Wild Plants and Wooly Bears
This past week’s ice storm tore large limbs from the pine trees surrounding my cottage. This was in addition to those limbs lost to recent, hurricane-force winds, not to mention the limbs that succumbed to the great ice storm of 1998. Now, I can walk about and view huge, ancient pines with great gaps, long stretches of trunk where once limbs projected.
So why mention this at all? Well, the situation prompts a question, and I can’t come up with an answer. Let me explain. Trees need leaves in order to manufacture food, chlorophyll, through the process of photosynthesis. In the case of pines and other conifers, the needles perform the same function as leaves on deciduous trees.
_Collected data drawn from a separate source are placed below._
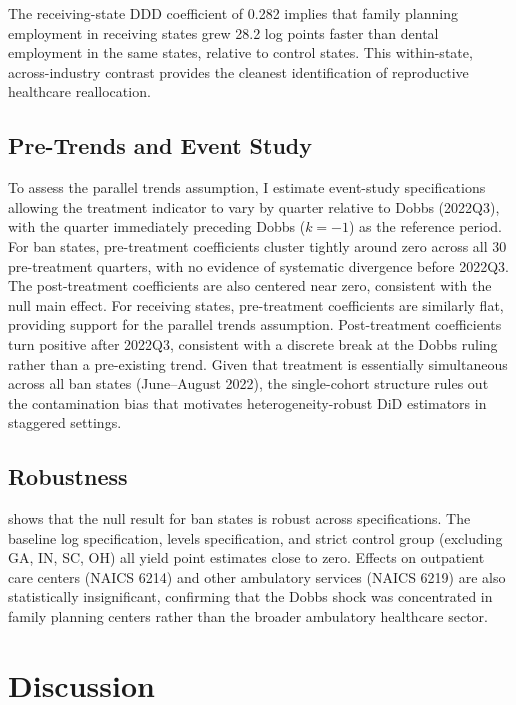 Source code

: \documentclass[12pt]{article}
\begin{document}
The receiving-state DDD coefficient of 0.282 implies that family planning employment in receiving states grew 28.2 log points faster than dental employment in the same states, relative to control states. This within-state, across-industry contrast provides the cleanest identification of reproductive healthcare reallocation.

\subsection{Pre-Trends and Event Study}

To assess the parallel trends assumption, I estimate event-study specifications allowing the treatment indicator to vary by quarter relative to Dobbs (2022Q3), with the quarter immediately preceding Dobbs ($k = -1$) as the reference period. For ban states, pre-treatment coefficients cluster tightly around zero across all 30 pre-treatment quarters, with no evidence of systematic divergence before 2022Q3. The post-treatment coefficients are also centered near zero, consistent with the null main effect. For receiving states, pre-treatment coefficients are similarly flat, providing support for the parallel trends assumption. Post-treatment coefficients turn positive after 2022Q3, consistent with a discrete break at the Dobbs ruling rather than a pre-existing trend. Given that treatment is essentially simultaneous across all ban states (June--August 2022), the single-cohort structure rules out the contamination bias that motivates heterogeneity-robust DiD estimators in staggered settings.

\subsection{Robustness}



 shows that the null result for ban states is robust across specifications. The baseline log specification, levels specification, and strict control group (excluding GA, IN, SC, OH) all yield point estimates close to zero. Effects on outpatient care centers (NAICS 6214) and other ambulatory services (NAICS 6219) are also statistically insignificant, confirming that the Dobbs shock was concentrated in family planning centers rather than the broader ambulatory healthcare sector.


\section{Discussion}
\label{sec:discussion}
\end{document}
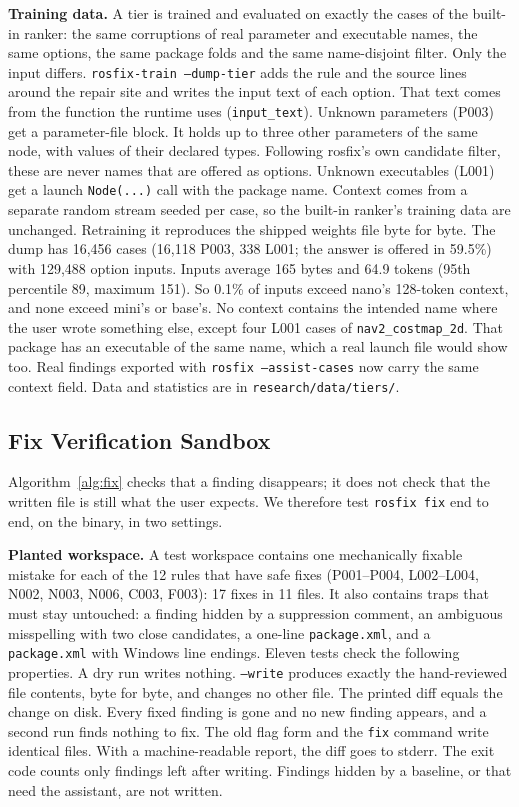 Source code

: \documentclass[conference]{IEEEtran}
\newcommand{\code}[1]{\texttt{#1}}
\begin{document}
\textbf{Training data.} A tier is trained and evaluated on exactly the cases of the built-in
ranker: the same corruptions of real parameter and executable names, the same options, the same
package folds and the same name-disjoint filter. Only the input differs. \code{rosfix-train
--dump-tier} adds the rule and the source lines around the repair site and writes the input text
of each option. That text comes from the function the runtime uses (\code{input\_text}). Unknown
parameters (P003) get a parameter-file block. It holds up to three other parameters of the same
node, with values of their declared types. Following rosfix's own candidate filter, these are never
names that are offered as options. Unknown executables (L001) get a launch \code{Node(...)} call
with the package name. Context comes from a separate random stream seeded per case, so the
built-in ranker's training data are unchanged. Retraining it reproduces the shipped weights file
byte for byte. The dump has 16,456 cases (16,118 P003, 338 L001; the answer is offered in 59.5\%)
with 129,488 option inputs. Inputs average 165 bytes and 64.9 tokens (95th percentile 89, maximum
151). So 0.1\% of inputs exceed nano's 128-token context, and none exceed mini's or base's. No
context contains the intended name where the user wrote something else, except four L001 cases
of \code{nav2\_costmap\_2d}. That package has an executable of the same name, which a real launch
file would show too. Real findings exported with \code{rosfix --assist-cases} now carry the same
context field. Data and statistics are in \code{research/data/tiers/}.

\subsection{Fix Verification Sandbox}
\label{sec:fixsandbox}

Algorithm~\ref{alg:fix} checks that a finding disappears; it does not check that the written
file is still what the user expects. We therefore test \code{rosfix fix} end to end, on the
binary, in two settings.

\textbf{Planted workspace.} A test workspace contains one mechanically fixable mistake for each
of the 12 rules that have safe fixes (P001--P004, L002--L004, N002, N003, N006, C003, F003): 17
fixes in 11 files. It also contains traps that must stay untouched: a finding hidden by a
suppression comment, an ambiguous misspelling with two close candidates, a one-line
\code{package.xml}, and a \code{package.xml} with Windows line endings. Eleven tests check the following properties.
A dry run writes nothing. \code{--write} produces exactly the hand-reviewed file contents, byte
for byte, and changes no other file. The printed diff equals the change on disk. Every fixed
finding is gone and no new finding appears, and a second run finds nothing to fix. The old flag
form and the \code{fix} command write identical files. With a machine-readable report, the diff
goes to stderr. The exit code counts only findings left after writing. Findings hidden by a
baseline, or that need the assistant, are not written.
\end{document}
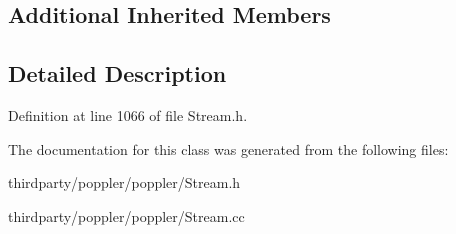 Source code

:\subsection*{Additional Inherited Members}


\subsection{Detailed Description}


Definition at line 1066 of file Stream.\+h.



The documentation for this class was generated from the following files\+:\begin{DoxyCompactItemize}
\item 
thirdparty/poppler/poppler/Stream.\+h\item 
thirdparty/poppler/poppler/Stream.\+cc\end{DoxyCompactItemize}
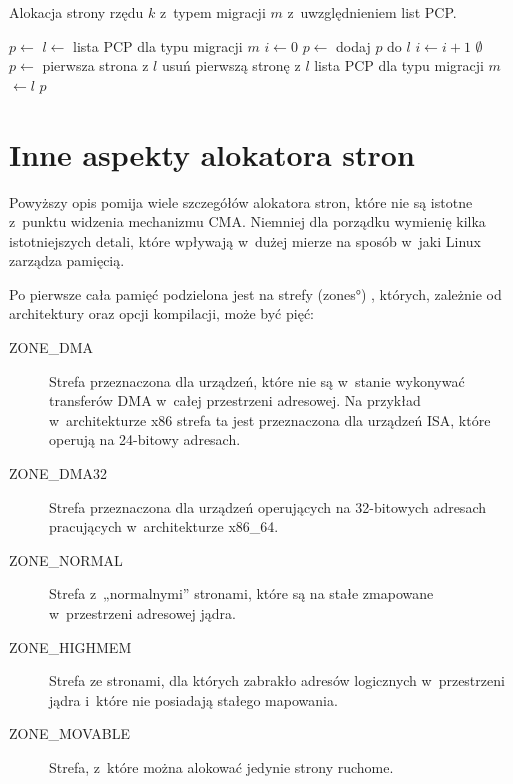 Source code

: \begin{algorithm}
\caption[Alokacja z~uwzględnieniem list PCP.]{Alokacja strony rzędu
  $k$ z~typem migracji $m$ z~uwzględnieniem list PCP.}
\label{alg:buddy-pcp}
\begin{algorithmic}[1]
        \State $p \gets$ 
    \Else
        \State $l \gets$ lista PCP dla typu migracji $m$
            \State $i \gets 0$
            \Repeat
                \State $p \gets$ 
                    \State dodaj $p$ do $l$
                    \State $i \gets i + 1$
                \EndIf
             
        \EndIf
            \State \Return $\emptyset$
        \Else
            \State $p \gets$ pierwsza strona z $l$
            \State usuń pierwszą stronę z $l$
            \State lista PCP dla typu migracji $m$ $\gets l$
        \EndIf
    \EndIf
    \State \Return $p$
\EndFunction
\end{algorithmic}
\end{algorithm}


\section{Inne aspekty alokatora stron}

Powyższy opis pomija wiele szczegółów alokatora stron, które nie są
istotne z~punktu widzenia mechanizmu CMA.  Niemniej dla porządku
wymienię kilka istotniejszych detali, które wpływają w~dużej mierze na
sposób w~jaki Linux zarządza pamięcią.

Po pierwsze cała pamięć podzielona jest na strefy (\ang{zones})
\autocite[podrozdział 8.1.3]{bib:utlk}, których, zależnie od
architektury oraz opcji kompilacji, może być pięć:

\begin{description}
\item[ZONE\_DMA] Strefa przeznaczona dla urządzeń, które nie są
  w~stanie wykonywać transferów DMA w~całej przestrzeni adresowej.  Na
  przykład w~architekturze x86 strefa ta jest przeznaczona dla
  urządzeń ISA, które operują na 24-bitowy adresach.
\item[ZONE\_DMA32] Strefa przeznaczona dla urządzeń operujących
  na 32-bitowych adresach pracujących w~architekturze x86\_64.
\item[ZONE\_NORMAL] Strefa z~„normalnymi” stronami, które są na
  stałe zmapowane w~przestrzeni adresowej jądra.
\item[ZONE\_HIGHMEM] Strefa ze stronami, dla których zabrakło
  adresów logicznych w~przestrzeni jądra i~które nie posiadają stałego
  mapowania.
\item[ZONE\_MOVABLE] Strefa, z~które można alokować jedynie
  strony ruchome.
\end{description}

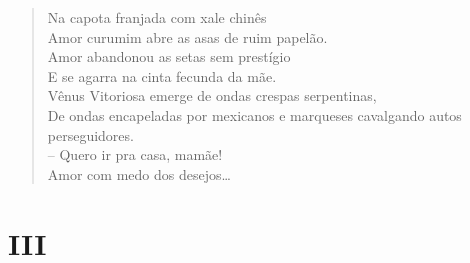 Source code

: \begin{verse}
Na capota franjada com xale chinês\\
Amor curumim abre as asas de ruim papelão.\\
Amor abandonou as setas sem prestígio\\
E se agarra na cinta fecunda da mãe.\\
Vênus Vitoriosa emerge de ondas crespas serpentinas,\\
De ondas encapeladas por mexicanos e marqueses cavalgando autos perseguidores.\\
-- Quero ir pra casa, mamãe!\\

Amor com medo dos desejos\ldots{}
\end{verse}

\medskip
\section*{III}

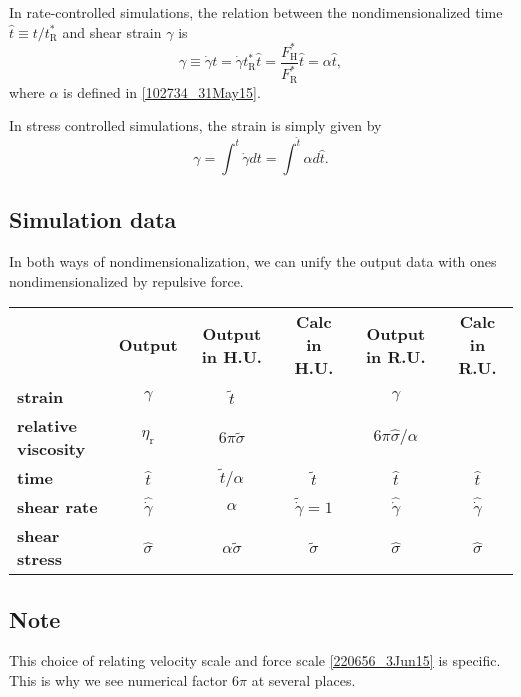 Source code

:\documentclass[fontsize=11pt]{scrartcl}
\begin{document}
In rate-controlled simulations,
the relation between
the nondimensionalized time
$\hat{t} \equiv t /t_{\mathrm{R}}^{\ast}$
and shear strain $\gamma$ is
\begin{equation}
 \gamma
  \equiv \dot{\gamma} t 
  = \dot{\gamma} t_{\mathrm{R}}^{\ast} \hat{t} 
   = 
\frac{F_{\mathrm{H}}^{\ast}}{F_{\mathrm{R}}^{\ast}}
\hat{t} = \alpha \hat{t},
\end{equation}
where $\alpha$ is defined in \eqref{102734_31May15}.

In stress controlled simulations,
the strain is simply given by
\begin{equation}
 \gamma
 = \int^{t} \dot{\gamma} dt
 = \int^{\hat{t}} \alpha d\hat{t}.
\end{equation}

\subsection*{Simulation data}

In both ways of nondimensionalization,
we can unify the output data with ones nondimensionalized by repulsive force.

\begin{center}
  \begin{tabular}{lccccc}
    &   {\bf Output} & {\bf Output in H.U.} &  {\bf Calc in H.U.}
    & {\bf Output in R.U.} &  {\bf Calc in R.U.}
    \\
    {\bf strain} & $\gamma $ & $ \tilde{t}$
    & & $\gamma $
    \\
    {\bf relative viscosity}   &  $ \eta_{\mathrm{r}}$ &
    $6 \pi \tilde{\sigma}$ &  &
    $6 \pi \hat{\sigma}/\alpha$  & \\
    {\bf time}  & $\hat{t}$ & $ \tilde{t}/\alpha$
    &  $\tilde{t} $ & $\hat{t}$ & $\hat{t}$\\
    {\bf shear rate}& $\hat{\dot{\gamma}}$ & $\alpha$ & $\tilde{\dot{\gamma}} = 1$
    & $\hat{\dot{\gamma}}$ & $\hat{\dot{\gamma}}$  \\
    {\bf shear stress} & $\hat{\sigma}$
       & $\alpha\tilde{\sigma}$  & $\tilde{\sigma} $  &
      $\hat{\sigma}$ &  $\hat{\sigma}$ 
  \end{tabular} 
\end{center}


\subsection*{Note}

This choice of relating
velocity scale and force scale \eqref{220656_3Jun15}
is specific.
%
This is why
we see numerical factor $6\pi$ at several places.
\end{document}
So my question is this: What percentage of limbs can a tree lose before it can no longer produce enough food to maintain life? It’s possible that I will learn the answer the hard way, when my trees begin to die. But that’s a heck of a way to find out. Better, it seems, to find a tree expert and see if there is a formula regarding limb loss and life expectancy.
In the long run, I’m certain that ice storm loss and wind damage has a beneficial effect, natural “pruning,” if you will. When one big, old tree dies, it opens the surrounding area and allows sunlight to penetrate the canopy. This, in turn, permits other trees to reach for the sky, literally. Nature works in mysterious ways.